### Input
○ ○ ○ ○ ○ ○ ○

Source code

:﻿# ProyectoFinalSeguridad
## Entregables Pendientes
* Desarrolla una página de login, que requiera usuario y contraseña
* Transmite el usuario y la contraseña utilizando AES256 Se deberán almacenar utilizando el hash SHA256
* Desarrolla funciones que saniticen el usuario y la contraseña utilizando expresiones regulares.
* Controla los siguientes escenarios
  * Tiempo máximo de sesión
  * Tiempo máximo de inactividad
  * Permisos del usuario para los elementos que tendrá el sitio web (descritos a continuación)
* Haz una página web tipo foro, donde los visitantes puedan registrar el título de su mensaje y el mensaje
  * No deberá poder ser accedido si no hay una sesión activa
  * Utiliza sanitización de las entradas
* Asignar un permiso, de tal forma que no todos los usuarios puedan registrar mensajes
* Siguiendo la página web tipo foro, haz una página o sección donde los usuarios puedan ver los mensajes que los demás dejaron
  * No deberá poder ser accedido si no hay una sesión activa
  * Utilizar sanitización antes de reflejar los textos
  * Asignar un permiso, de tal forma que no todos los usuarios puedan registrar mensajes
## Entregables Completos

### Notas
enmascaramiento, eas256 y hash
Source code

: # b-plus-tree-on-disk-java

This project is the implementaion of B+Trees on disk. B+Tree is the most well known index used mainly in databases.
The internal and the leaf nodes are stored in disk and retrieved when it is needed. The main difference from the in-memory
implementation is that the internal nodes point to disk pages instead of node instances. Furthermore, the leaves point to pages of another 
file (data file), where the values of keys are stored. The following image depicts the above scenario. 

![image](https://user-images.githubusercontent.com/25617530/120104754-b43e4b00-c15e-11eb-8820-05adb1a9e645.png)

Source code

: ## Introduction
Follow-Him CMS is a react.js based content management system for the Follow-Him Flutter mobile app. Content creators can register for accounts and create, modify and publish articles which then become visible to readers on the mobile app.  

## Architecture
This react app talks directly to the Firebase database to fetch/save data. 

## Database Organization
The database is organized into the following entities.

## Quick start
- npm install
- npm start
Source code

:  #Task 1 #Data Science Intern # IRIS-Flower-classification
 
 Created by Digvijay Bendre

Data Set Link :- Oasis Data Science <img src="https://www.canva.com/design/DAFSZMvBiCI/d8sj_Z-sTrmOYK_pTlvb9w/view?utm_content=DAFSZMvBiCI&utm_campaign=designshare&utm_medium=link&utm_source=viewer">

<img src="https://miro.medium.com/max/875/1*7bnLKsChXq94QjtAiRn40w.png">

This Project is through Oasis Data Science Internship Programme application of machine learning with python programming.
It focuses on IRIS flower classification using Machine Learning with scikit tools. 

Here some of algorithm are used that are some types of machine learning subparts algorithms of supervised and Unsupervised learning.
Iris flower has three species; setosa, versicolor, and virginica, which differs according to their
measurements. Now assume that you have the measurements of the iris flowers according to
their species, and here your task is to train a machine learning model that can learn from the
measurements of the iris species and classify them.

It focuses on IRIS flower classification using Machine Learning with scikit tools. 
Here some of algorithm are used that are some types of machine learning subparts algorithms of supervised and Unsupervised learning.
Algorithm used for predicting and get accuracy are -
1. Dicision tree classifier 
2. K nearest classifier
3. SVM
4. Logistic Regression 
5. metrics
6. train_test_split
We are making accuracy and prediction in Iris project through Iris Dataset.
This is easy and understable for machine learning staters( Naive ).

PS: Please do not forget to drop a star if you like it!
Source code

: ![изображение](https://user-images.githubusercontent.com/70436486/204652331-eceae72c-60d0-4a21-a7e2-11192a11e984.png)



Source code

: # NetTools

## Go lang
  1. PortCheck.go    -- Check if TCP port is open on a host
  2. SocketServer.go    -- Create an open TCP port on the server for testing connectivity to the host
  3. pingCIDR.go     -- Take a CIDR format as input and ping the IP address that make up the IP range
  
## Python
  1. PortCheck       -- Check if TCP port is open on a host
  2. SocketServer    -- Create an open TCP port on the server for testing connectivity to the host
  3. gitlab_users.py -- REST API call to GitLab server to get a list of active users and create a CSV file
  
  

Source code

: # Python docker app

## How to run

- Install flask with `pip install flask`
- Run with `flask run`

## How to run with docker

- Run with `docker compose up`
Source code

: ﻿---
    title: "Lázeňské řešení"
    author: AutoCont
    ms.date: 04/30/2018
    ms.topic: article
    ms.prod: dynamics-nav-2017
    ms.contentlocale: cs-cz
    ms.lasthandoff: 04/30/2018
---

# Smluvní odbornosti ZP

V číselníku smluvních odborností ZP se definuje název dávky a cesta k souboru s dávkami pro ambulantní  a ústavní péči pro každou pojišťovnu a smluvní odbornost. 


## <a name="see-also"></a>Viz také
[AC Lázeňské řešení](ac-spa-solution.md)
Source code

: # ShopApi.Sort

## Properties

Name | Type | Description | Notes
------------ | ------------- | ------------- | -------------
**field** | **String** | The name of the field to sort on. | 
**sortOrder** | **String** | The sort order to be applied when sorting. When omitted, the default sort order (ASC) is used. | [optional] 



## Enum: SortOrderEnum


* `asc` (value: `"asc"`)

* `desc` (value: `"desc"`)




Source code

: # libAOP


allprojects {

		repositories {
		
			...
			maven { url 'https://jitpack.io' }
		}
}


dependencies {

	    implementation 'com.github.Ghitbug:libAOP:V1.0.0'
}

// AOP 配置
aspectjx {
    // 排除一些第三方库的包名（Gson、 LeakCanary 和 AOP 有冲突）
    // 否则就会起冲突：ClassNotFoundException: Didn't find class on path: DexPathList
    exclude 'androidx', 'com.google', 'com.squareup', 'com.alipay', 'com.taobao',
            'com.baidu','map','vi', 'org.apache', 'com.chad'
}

○ ○ ○ ○ ○ ○ ○

Your answer should be one number: the count of lines in the records above that contain "hash".

### Response to the exercise
2